[Dataset entries]
⟨
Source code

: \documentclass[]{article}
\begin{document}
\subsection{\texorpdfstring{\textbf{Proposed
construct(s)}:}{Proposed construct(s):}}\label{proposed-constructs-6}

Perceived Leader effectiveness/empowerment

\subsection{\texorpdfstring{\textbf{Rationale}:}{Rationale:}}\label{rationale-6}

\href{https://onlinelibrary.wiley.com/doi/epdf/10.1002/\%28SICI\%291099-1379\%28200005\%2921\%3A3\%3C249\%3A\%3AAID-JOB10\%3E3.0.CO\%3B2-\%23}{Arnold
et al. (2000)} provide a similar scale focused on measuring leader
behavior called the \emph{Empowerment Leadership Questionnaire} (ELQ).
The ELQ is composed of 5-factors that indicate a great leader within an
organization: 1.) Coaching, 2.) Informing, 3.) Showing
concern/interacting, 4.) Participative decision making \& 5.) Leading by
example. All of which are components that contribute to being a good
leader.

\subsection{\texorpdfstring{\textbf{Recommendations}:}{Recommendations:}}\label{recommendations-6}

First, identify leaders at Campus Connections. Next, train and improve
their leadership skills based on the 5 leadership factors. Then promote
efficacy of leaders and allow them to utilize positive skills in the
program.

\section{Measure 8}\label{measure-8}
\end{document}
⟩
TASK ITEM: Starting at the line that contains "First, identify leaders", retype each remaining line of the records exactly; that line and the last line are both included.

FINAL ANSWER:
First, identify leaders at Campus Connections. Next, train and improve
their leadership skills based on the 5 leadership factors. Then promote
efficacy of leaders and allow them to utilize positive skills in the
program.

\section{Measure 8}\label{measure-8}
\end{document}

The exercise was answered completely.